For Frankenheimer, live television was challenging. It allowed him the freedom to try out new things, including deep focus photography, distinctive angles, and other interesting camera work. Frankenheimer told Jay Carr of the Boston Globe that "I did an awful lot of television, and out of that I developed a very fluid camera style. I learned through doing it how to stage very complicated scenes and how to photograph them. So it gave me a great freedom when I got into movies—that I wasn't scared of it, that I didn't worry what I'd do with the camera, that I'd find a way to photograph the scene."
Directed First Film
Frankenheimer made his first foray into film directing in 1956. He turned an episode of the Climax series into a movie entitled The Young Stranger. As a film director, he tried to bring the same creativity that he employed in live television, but found his crew to be unresponsive and the medium too restrictive. Though critics generally were impressed, Frankenheimer returned to television and did not make another film for five years.
In the early 1960s, Frankenheimer left television and worked primarily in film for the next 30 years. This period proved to be his most fruitful as a filmmaker. He earned a reputation as an innovative, technically skilled filmmaker. Frankenheimer was not afraid to use fast film stocks and new light cameras. Many of these early successes featured themes of social and political intrigue.
After 1961's The Young Savages, a courtroom drama that dealt with social problems of the day, Frankenheimer made arguably the three most significant films of his career in 1962. The first All Fall Down was often overshadowed by the other two. This striking film about brothers was well-received by critics. A more popular film with audiences was Birdman of Alcatraz, a biopic of Robert Stroud that starred Burt Lancaster. Frankenheimer took over the production from Charles Crichton; he would perform such a task a number of times over his career.
The most important film by Frankenheimer in 1962 was The Manchurian Candidate. This political suspense thriller starred Frank Sinatra and Angela Landsbury. Both a commercial and critical success, it has retained an enduring following. Riding the success of these films, he formed his own production company, John Frankenheimer Productions, in 1963.
Frankenheimer made several more important films in the mid-1960s. Seven Days in May (1964) was, like The Manchurian Candidate, another Cold War suspense thriller. This film portrays a military coup attempt against the U.S. government. Frankenheimer took over the production of The Train (1964) after its first director, Arthur Penn, was fired. Set in Europe during World War II, the story focused on a train bound for Nazi Germany loaded with French art and the intrigue that surrounded it.
Decline in Reputation
By the late 1960s, the quality of Frankenheimer's work was seen as being in decline. His films were not as technically fresh and lacked the strong stories of his previous works. Critics believed that he made a misstep with his two 1966 releases, Grand Prix and Seconds. The former was about auto racing. Business demands forced Frankenheimer to cut the film in a way he believed was detrimental. The latter was about a man who changes his appearance.
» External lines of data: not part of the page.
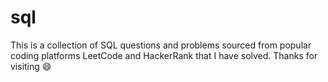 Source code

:# sql 
This is a collection of SQL questions and problems sourced from popular coding platforms LeetCode and HackerRank that I have solved. 
Thanks for visiting :smile:


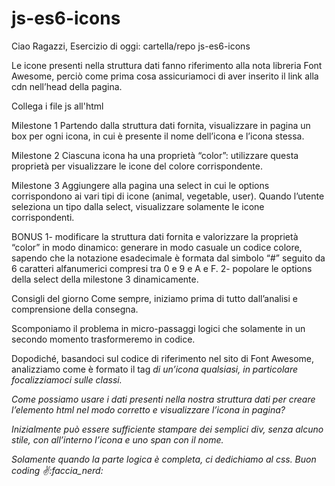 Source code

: # js-es6-icons

Ciao Ragazzi,
Esercizio di oggi:
cartella/repo js-es6-icons

Le icone presenti nella struttura dati fanno riferimento alla nota libreria Font Awesome, perciò come prima cosa assicuriamoci di aver inserito il link alla cdn nell’head della pagina.
<!-- OK -->

Collega i file js all'html
<!-- OK -->

Milestone 1
Partendo dalla struttura dati fornita, visualizzare in pagina un box per ogni icona, in cui è presente il nome dell’icona e l’icona stessa.
<!-- OK -->

Milestone 2
Ciascuna icona ha una proprietà “color”: utilizzare questa proprietà per visualizzare le icone del colore corrispondente.
<!-- OK -->

Milestone 3
Aggiungere alla pagina una select in cui le options corrispondono ai vari tipi di icone (animal, vegetable, user). Quando l’utente seleziona un tipo dalla select, visualizzare solamente le icone corrispondenti.

BONUS
1- modificare la struttura dati fornita e valorizzare la proprietà “color” in modo dinamico: generare in modo casuale un codice colore, sapendo che la notazione esadecimale è formata dal simbolo “#” seguito da 6 caratteri alfanumerici compresi tra 0 e 9 e A e F.
2- popolare le options della select della milestone 3 dinamicamente.


Consigli del giorno
Come sempre, iniziamo prima di tutto dall’analisi e comprensione della consegna.

Scomponiamo il problema in micro-passaggi logici che solamente in un secondo momento trasformeremo in codice.

Dopodiché, basandoci sul codice di riferimento nel sito di Font Awesome, analizziamo come è formato il tag <i> di un’icona qualsiasi, in particolare focalizziamoci sulle classi.

Come possiamo usare i dati presenti nella nostra struttura dati per creare l’elemento html nel modo corretto e visualizzare l’icona in pagina?

Inizialmente può essere sufficiente stampare dei semplici div, senza alcuno stile, con all’interno l’icona e uno span con il nome.

Solamente quando la parte logica è completa, ci dedichiamo al css.
Buon coding :v::faccia_nerd:

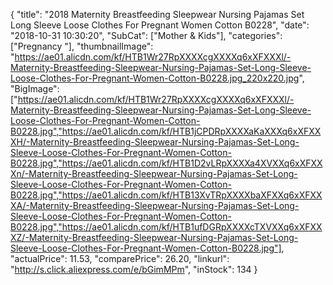 {
	"title": "2018 Maternity Breastfeeding Sleepwear Nursing Pajamas Set Long Sleeve Loose Clothes For Pregnant Women Cotton  B0228",
	"date": "2018-10-31 10:30:20",
	"SubCat": ["Mother & Kids"],
	"categories": ["Pregnancy "],
	"thumbnailImage": "https://ae01.alicdn.com/kf/HTB1Wr27RpXXXXcgXXXXq6xXFXXXl/-Maternity-Breastfeeding-Sleepwear-Nursing-Pajamas-Set-Long-Sleeve-Loose-Clothes-For-Pregnant-Women-Cotton-B0228.jpg_220x220.jpg",
	"BigImage": ["https://ae01.alicdn.com/kf/HTB1Wr27RpXXXXcgXXXXq6xXFXXXl/-Maternity-Breastfeeding-Sleepwear-Nursing-Pajamas-Set-Long-Sleeve-Loose-Clothes-For-Pregnant-Women-Cotton-B0228.jpg","https://ae01.alicdn.com/kf/HTB1jCPDRpXXXXaKaXXXq6xXFXXXH/-Maternity-Breastfeeding-Sleepwear-Nursing-Pajamas-Set-Long-Sleeve-Loose-Clothes-For-Pregnant-Women-Cotton-B0228.jpg","https://ae01.alicdn.com/kf/HTB1D2vLRpXXXXa4XVXXq6xXFXXXn/-Maternity-Breastfeeding-Sleepwear-Nursing-Pajamas-Set-Long-Sleeve-Loose-Clothes-For-Pregnant-Women-Cotton-B0228.jpg","https://ae01.alicdn.com/kf/HTB13XvTRpXXXXbaXFXXq6xXFXXXA/-Maternity-Breastfeeding-Sleepwear-Nursing-Pajamas-Set-Long-Sleeve-Loose-Clothes-For-Pregnant-Women-Cotton-B0228.jpg","https://ae01.alicdn.com/kf/HTB1ufDGRpXXXXcTXVXXq6xXFXXXZ/-Maternity-Breastfeeding-Sleepwear-Nursing-Pajamas-Set-Long-Sleeve-Loose-Clothes-For-Pregnant-Women-Cotton-B0228.jpg"],
	"actualPrice": 11.53,
	"comparePrice": 26.20,
	"linkurl": "http://s.click.aliexpress.com/e/bGimMPm",
	"inStock": 134
}
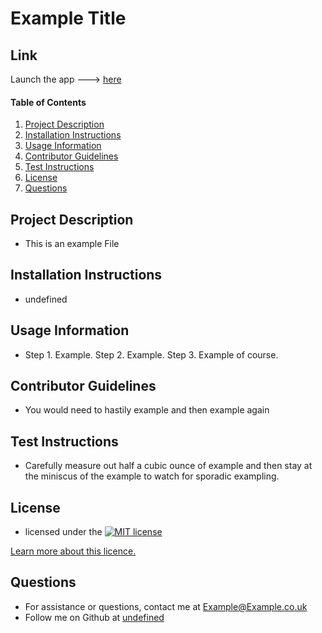 # Example Title

  ## Link
  Launch the app ---> [here](example.git.io)

  #### Table of Contents
  1. [Project Description](#project-description)
  2. [Installation Instructions](#installation-instructions)
  3. [Usage Information](#usage-information)
  4. [Contributor Guidelines](#contributor-guidelines)
  5. [Test Instructions](#test-instructions)
  6. [License](#license)
  7. [Questions](#questions)

  ## Project Description
  * This is an example File
  ## Installation Instructions
  * undefined
  ## Usage Information
  * Step 1. Example. Step 2. Example. Step 3. Example of course.
  ## Contributor Guidelines
  * You would need to hastily example and then example again
  ## Test Instructions
  * Carefully measure out half a cubic ounce of example and then stay at the miniscus of the example to watch for sporadic exampling.
  ## License
  * licensed under the  [![MIT license](https://img.shields.io/badge/License-MIT-blue.svg)](https://lbesson.mit-license.org/)

[Learn more about this licence.](https://lbesson.mit-license.org/)
  ## Questions
  * For assistance or questions, contact me at Example@Example.co.uk
  * Follow me on Github at [undefined](http://github.com/undefined)
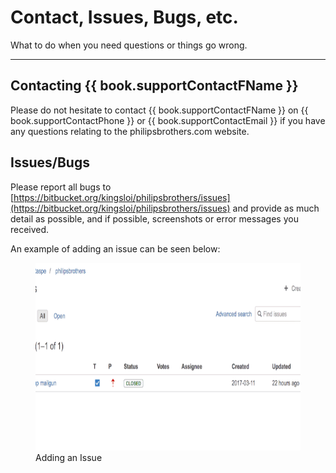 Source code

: # Contact, Issues, Bugs, etc.

What to do when you need questions or things go wrong.

---

## Contacting {{ book.supportContactFName }}

Please do not hesitate to contact {{ book.supportContactFName }} on {{ book.supportContactPhone }} or {{ book.supportContactEmail }} if you have any questions relating to the philipsbrothers.com website.

## Issues/Bugs

Please report all bugs to [https://bitbucket.org/kingsloi/philipsbrothers/issues](https://bitbucket.org/kingsloi/philipsbrothers/issues) and provide as much detail as possible, and if possible, screenshots or error messages you received.

An example of adding an issue can be seen below:

<figure>
    <img src="/assets/adding-an-issue.gif" height="300" />
    <figcaption>Adding an Issue</figcaption>
</figure>

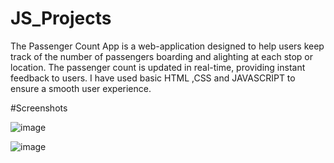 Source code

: # JS_Projects

The Passenger Count App is a web-application designed to help users keep track of the number of passengers boarding and alighting at each stop or location.
The passenger count is updated in real-time, providing instant feedback to users.
I have used basic HTML ,CSS and JAVASCRIPT to ensure a smooth user experience.

#Screenshots 

![image](https://github.com/Sanaahsan/JS_Projects/assets/110116113/ce0a75ae-4bcb-4cc7-97b8-a3c296537293)

![image](https://github.com/Sanaahsan/JS_Projects/assets/110116113/33dfd8b4-95dd-451a-ae51-67d346fb2dad)

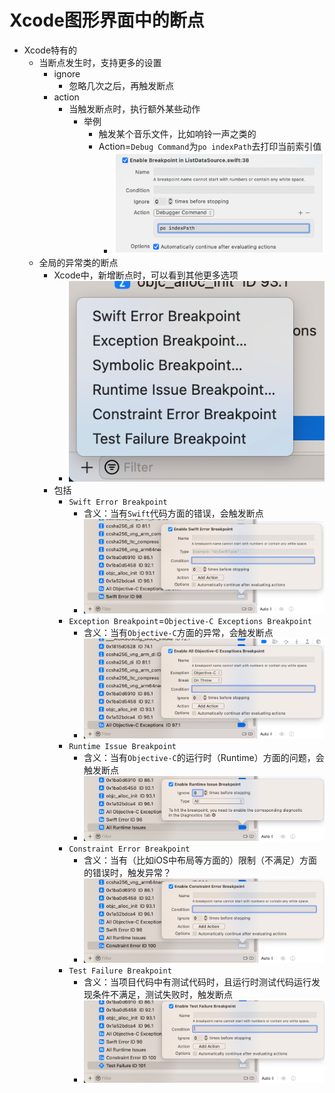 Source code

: # Xcode图形界面中的断点

* Xcode特有的
  * 当断点发生时，支持更多的设置
    * ignore
      * 忽略几次之后，再触发断点
    * action
      * 当触发断点时，执行额外某些动作
        * 举例
          * 触发某个音乐文件，比如响铃一声之类的
          * Action=`Debug Command`为`po indexPath`去打印当前索引值
            * ![xcode_br_action_cmd_po_indexpath](../assets/img/xcode_br_action_cmd_po_indexpath.png)
  * 全局的异常类的断点
    * Xcode中，新增断点时，可以看到其他更多选项
      * ![xcode_add_br_global](../assets/img/xcode_add_br_global.png)
    * 包括
      * `Swift Error Breakpoint`
        * 含义：当有`Swift`代码方面的错误，会触发断点
        * ![xcode_swift_error_br](../assets/img/xcode_swift_error_br.png)
      * `Exception Breakpoint`=`Objective-C Exceptions Breakpoint`
        * 含义：当有`Objective-C`方面的异常，会触发断点
        * ![xcode_objc_excepition_br](../assets/img/xcode_objc_excepition_br.png)
      * `Runtime Issue Breakpoint`
        * 含义：当有`Objective-C`的运行时（Runtime）方面的问题，会触发断点
        * ![xcode_runtime_issue_br](../assets/img/xcode_runtime_issue_br.png)
      * `Constraint Error Breakpoint`
        * 含义：当有（比如iOS中布局等方面的）限制（不满足）方面的错误时，触发异常？
        * ![xcode_constraint_error_br](../assets/img/xcode_constraint_error_br.png)
      * `Test Failure Breakpoint`
        * 含义：当项目代码中有测试代码时，且运行时测试代码运行发现条件不满足，测试失败时，触发断点
        * ![xcode_test_failure_br](../assets/img/xcode_test_failure_br.png)
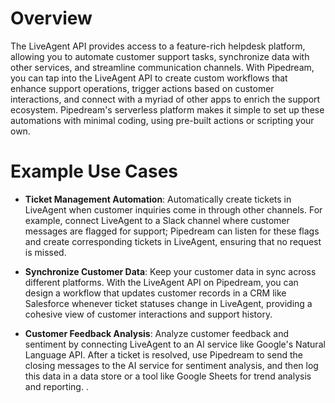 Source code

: # Overview

The LiveAgent API provides access to a feature-rich helpdesk platform, allowing you to automate customer support tasks, synchronize data with other services, and streamline communication channels. With Pipedream, you can tap into the LiveAgent API to create custom workflows that enhance support operations, trigger actions based on customer interactions, and connect with a myriad of other apps to enrich the support ecosystem. Pipedream's serverless platform makes it simple to set up these automations with minimal coding, using pre-built actions or scripting your own.

# Example Use Cases

- **Ticket Management Automation**: Automatically create tickets in LiveAgent when customer inquiries come in through other channels. For example, connect LiveAgent to a Slack channel where customer messages are flagged for support; Pipedream can listen for these flags and create corresponding tickets in LiveAgent, ensuring that no request is missed.

- **Synchronize Customer Data**: Keep your customer data in sync across different platforms. With the LiveAgent API on Pipedream, you can design a workflow that updates customer records in a CRM like Salesforce whenever ticket statuses change in LiveAgent, providing a cohesive view of customer interactions and support history.

- **Customer Feedback Analysis**: Analyze customer feedback and sentiment by connecting LiveAgent to an AI service like Google's Natural Language API. After a ticket is resolved, use Pipedream to send the closing messages to the AI service for sentiment analysis, and then log this data in a data store or a tool like Google Sheets for trend analysis and reporting.
.
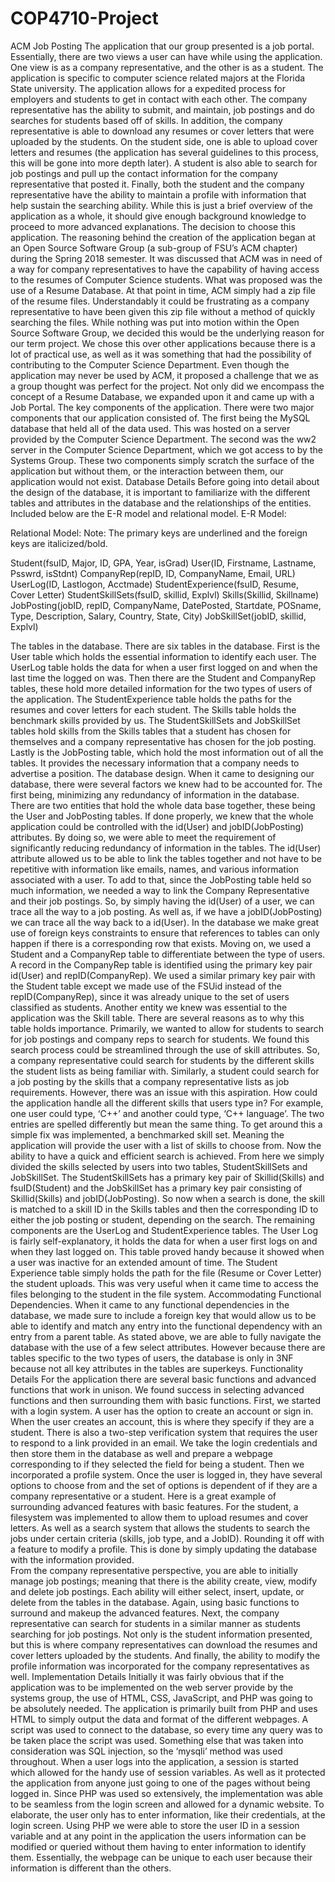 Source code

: # COP4710-Project
ACM Job Posting
The application that our group presented is a job portal. Essentially, there are two views a user can have while using the application. One view is as a company representative, and the other is as a student. The application is specific to computer science related majors at the Florida State university. The application allows for a expedited process for employers and students to get in contact with each other. The company representative has the ability to submit, and maintain, job postings and do searches for students based off of skills. In addition, the company representative is able to download any resumes or cover letters that were uploaded by the students. On the student side, one is able to upload cover letters and resumes (the application has several guidelines to this process, this will be gone into more depth later). A student is also able to search for job postings and pull up the contact information for the company representative that posted it. Finally, both the student and the company representative have the ability to maintain a profile with information that help sustain the searching ability. While this is just a brief overview of the application as a whole, it should give enough background knowledge to proceed to more advanced explanations.
The decision to choose this application.
The reasoning behind the creation of the application began at an Open Source Software Group (a sub-group of FSU’s ACM chapter) during the Spring 2018 semester. It was discussed that ACM was in need of a way for company representatives to have the capability of having access to the resumes of Computer Science students. What was proposed was the use of a Resume Database. At that point in time, ACM simply had a zip file of the resume files. Understandably it could be frustrating as a company representative to have been given this zip file without a method of quickly searching the files. While nothing was put into motion within the Open Source Software Group, we decided this would be the underlying reason for our term project. We chose this over other applications because there is a lot of practical use, as well as it was something that had the possibility of contributing to the Computer Science Department. Even though the application may never be used by ACM, it proposed a challenge that we as a group thought was perfect for the project. Not only did we encompass the concept of a Resume Database, we expanded upon it and came up with a Job Portal.
The key components of the application.
There were two major components that our application consisted of. The first being the MySQL database that held all of the data used. This was hosted on a server provided by the Computer Science Department. The second was the ww2 server in the Computer Science Department, which we got access to by the Systems Group. These two components simply scratch the surface of the application but without them, or the interaction between them, our application would not exist.
Database Details
Before going into detail about the design of the database, it is important to familiarize with the different tables and attributes in the database and the relationships of the entities. Included below are the E-R model and relational model.
E-R Model:

Relational Model:
Note: The primary keys are underlined and the foreign keys are italicized/bold.
 
Student(fsuID, Major, ID, GPA, Year, isGrad)
User(ID, Firstname, Lastname, Psswrd, isStdnt)
CompanyRep(repID, ID, CompanyName, Email, URL)
UserLog(ID, Lastlogon, Acctmade)
StudentExperience(fsuID, Resume, Cover Letter)
StudentSkillSets(fsuID, skillid, Explvl)
Skills(Skillid, Skillname)
JobPosting(jobID, repID, CompanyName, DatePosted, Startdate, POSname,
Type, Description, Salary, Country, State, City)
JobSkillSet(jobID, skillid, Explvl)
 
 
The tables in the database.
        	There are six tables in the database. First is the User table which holds the essential information to identify each user. The UserLog table holds the data for when a user first logged on and when the last time the logged on was. Then there are the Student and CompanyRep tables, these hold more detailed information for the two types of users of the application. The StudentExperience table holds the paths for the resumes and cover letters for each student. The Skills table holds the benchmark skills provided by us. The StudentSkillSets and JobSkillSet tables hold skills from the Skills tables that a student has chosen for themselves and a company representative has chosen for the job posting. Lastly is the JobPosting table, which hold the most information out of all the tables. It provides the necessary information that a company needs to advertise a position.
The database design.
When it came to designing our database, there were several factors we knew had to be accounted for. The first being, minimizing any redundancy of information in the database. There are two entities that hold the whole data base together, these being the User and JobPosting tables. If done properly, we knew that the whole application could be controlled with the id(User) and jobID(JobPosting) attributes. By doing so, we were able to meet the requirement of significantly reducing redundancy of information in the tables. The id(User) attribute allowed us to be able to link the tables together and not have to be repetitive with information like emails, names, and various information associated with a user. To add to that, since the JobPosting table held so much information, we needed a way to link the Company Representative and their job postings. So, by simply having the id(User) of a user, we can trace all the way to a job posting. As well as, if we have a jobID(JobPosting) we can trace all the way back to a id(User). In the database we make great use of foreign keys constraints to ensure that references to tables can only happen if there is a corresponding row that exists.
Moving on, we used a Student and a CompanyRep table to differentiate between the type of users. A record in the CompanyRep table is identified using the primary key pair id(User) and repID(CompanyRep). We used a similar primary key pair with the Student table except we made use of the FSUid instead of the repID(CompanyRep), since it was already unique to the set of users classified as students. Another entity we knew was essential to the application was the Skill table. There are several reasons as to why this table holds importance. Primarily, we wanted to allow for students to search for job postings and company reps to search for students. We found this search process could be streamlined through the use of skill attributes. So, a company representative could search for students by the different skills the student lists as being familiar with. Similarly, a student could search for a job posting by the skills that a company representative lists as job requirements. However, there was an issue with this aspiration. How could the application handle all the different skills that users type in? For example, one user could type, ‘C++’ and another could type, ‘C++ language’. The two entries are spelled differently but mean the same thing. To get around this a simple fix was implemented, a benchmarked skill set. Meaning the application will provide the user with a list of skills to choose from. Now the ability to have a quick and efficient search is achieved. From here we simply divided the skills selected by users into two tables, StudentSkillSets and JobSkillSet. The StudentSkillSets has a primary key pair of Skillid(Skills) and fsuID(Student) and the JobSkillSet has a primary key pair consisting of Skillid(Skills) and jobID(JobPosting). So now when a search is done, the skill is matched to a skill ID in the Skills tables and then the corresponding ID to either the job posting or student, depending on the search.
The remaining components are the UserLog and StudentExperience tables. The User Log is fairly self-explanatory, it holds the data for when a user first logs on and when they last logged on. This table proved handy because it showed when a user was inactive for an extended amount of time. The Student Experience table simply holds the path for the file (Resume or Cover Letter) the student uploads. This was very useful when it came time to access the files belonging to the student in the file system.
Accommodating Functional Dependencies.
        	When it came to any functional dependencies in the database, we made sure to include a foreign key that would allow us to be able to identify and match any entry into the functional dependency with an entry from a parent table. As stated above, we are able to fully navigate the database with the use of a few select attributes. However because there are tables specific to the two types of users, the database is only in 3NF because not all key attributes in the tables are superkeys.
Functionality Details
        	For the application there are several basic functions and advanced functions that work in unison. We found success in selecting advanced functions and then surrounding them with basic functions. First, we started with a login system. A user has the option to create an account or sign in. When the user creates an account, this is where they specify if they are a student. There is also a two-step verification system that requires the user to respond to a link provided in an email. We take the login credentials and then store them in the database as well and prepare a webpage corresponding to if they selected the field for being a student. Then we incorporated a profile system.
Once the user is logged in, they have several options to choose from and the set of options is dependent of if they are a company representative or a student. Here is a great example of surrounding advanced features with basic features. For the student, a filesystem was implemented to allow them to upload resumes and cover letters. As well as a search system that allows the students to search the jobs under certain criteria (skills, job type, and a JobID). Rounding it off with a feature to modify a profile. This is done by simply updating the database with the information provided.  
From the company representative perspective, you are able to initially manage job postings; meaning that there is the ability create, view, modify and delete job postings. Each ability will either select, insert, update, or delete from the tables in the database. Again, using basic functions to surround and makeup the advanced features. Next, the company representative can search for students in a similar manner as students searching for job postings. Not only is the student information presented, but this is where company representatives can download the resumes and cover letters uploaded by the students. And finally, the ability to modify the profile information was incorporated for the company representatives as well.
Implementation Details
        	Initially it was fairly obvious that if the application was to be implemented on the web server provide by the systems group, the use of HTML, CSS, JavaScript, and PHP was going to be absolutely needed. The application is primarily built from PHP and uses HTML to simply output the data and format of the different webpages. A script was used to connect to the database, so every time any query was to be taken place the script was used. Something else that was taken into consideration was SQL injection, so the ‘mysqli’ method was used throughout. When a user logs into the application, a session is started which allowed for the handy use of session variables. As well as it protected the application from anyone just going to one of the pages without being logged in.
Since PHP was used so extensively, the implementation was able to be seamless from the login screen and allowed for a dynamic website. To elaborate, the user only has to enter information, like their credentials, at the login screen. Using PHP we were able to store the user ID in a session variable and at any point in the application the users information can be modified or queried without them having to enter information to identify them. Essentially, the webpage can be unique to each user because their information is different than the others.

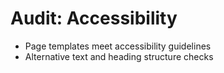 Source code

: # Audit: Accessibility

- Page templates meet accessibility guidelines
- Alternative text and heading structure checks
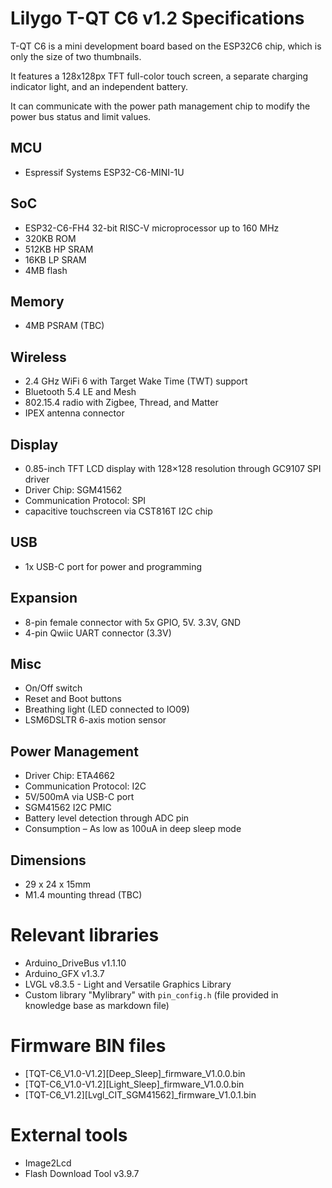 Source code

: # Lilygo T-QT C6 v1.2 Specifications

T-QT C6 is a mini development board based on the ESP32C6 chip, which is only the size of two thumbnails.

It features a 128x128px TFT full-color touch screen, a separate charging indicator light, and an independent battery.

It can communicate with the power path management chip to modify the power bus status and limit values.


## MCU
- Espressif Systems ESP32-C6-MINI-1U

## SoC
- ESP32-C6-FH4 32-bit RISC-V microprocessor up to 160 MHz
- 320KB ROM
- 512KB HP SRAM
- 16KB LP SRAM
- 4MB flash

## Memory
- 4MB PSRAM (TBC)

## Wireless
- 2.4 GHz WiFi 6 with Target Wake Time (TWT) support
- Bluetooth 5.4 LE and Mesh
- 802.15.4 radio with Zigbee, Thread, and Matter
- IPEX antenna connector

## Display
- 0.85-inch TFT LCD display with 128×128 resolution through GC9107 SPI driver
- Driver Chip: SGM41562
- Communication Protocol: SPI
- capacitive touchscreen via CST816T I2C chip

## USB
- 1x USB-C port for power and programming

## Expansion
- 8-pin female connector with 5x GPIO, 5V. 3.3V, GND
- 4-pin Qwiic UART connector (3.3V)

## Misc
- On/Off switch
- Reset and Boot buttons
- Breathing light (LED connected to IO09)
- LSM6DSLTR 6-axis motion sensor

## Power Management
- Driver Chip: ETA4662
- Communication Protocol: I2C
- 5V/500mA via USB-C port
- SGM41562 I2C PMIC
- Battery level detection through ADC pin
- Consumption – As low as 100uA in deep sleep mode

## Dimensions
- 29 x 24 x 15mm
- M1.4 mounting thread (TBC)


# Relevant libraries
- Arduino_DriveBus v1.1.10
- Arduino_GFX v1.3.7
- LVGL v8.3.5 - Light and Versatile Graphics Library
- Custom library "Mylibrary" with `pin_config.h` (file provided in knowledge base as markdown file)


# Firmware BIN files
- [TQT-C6_V1.0-V1.2][Deep_Sleep]_firmware_V1.0.0.bin
- [TQT-C6_V1.0-V1.2][Light_Sleep]_firmware_V1.0.0.bin
- [TQT-C6_V1.2][Lvgl_CIT_SGM41562]_firmware_V1.0.1.bin


# External tools
- Image2Lcd
- Flash Download Tool v3.9.7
On a more personal level, Frankenheimer suffered a great loss in the late 1960s. A close of friend of Senator Robert F. Kennedy, Frankenheimer had been hosting the presidential candidate at his home in Malibu in 1968 when Kennedy was assassinated. Frankenheimer was devastated by the loss. Soon after Kennedy's death, he moved to Europe with his second wife, actress Evans Evans. Though he continued to make films there, few were commercial successes. During his time in Europe, Frankenheimer also went took cooking lessons at the Cordon Bleu, emerging as a trained chef.
Returned to the United States
When Frankenheimer came back to the United States in the early 1970s, he enjoyed some successes as a filmmaker, though the quality of his work did not match his early films. After the relative failure of The Iceman Cometh (1973), Frankenheimer revived his career with The French Connection II (1975). He saw big box office success with Black Sunday (1977). The plot concerned a terrorist who planned to crash a blimp into the Superbowl.
After these high points, Frankenheimer had only a few releases scattered over the next decade. To many critics, his choice of projects was somewhat questionable. Many were made for the money. Among the undistinguished releases were Prophecy in 1979 and The Challenge in 1982. By the early 1980s, Frankenheimer had reached a low point in his career, stemming in part from a long-term problem with alcohol. After receiving treatment and dealing with many related issues, he stopped drinking in 1981 and was able to get his life back on track.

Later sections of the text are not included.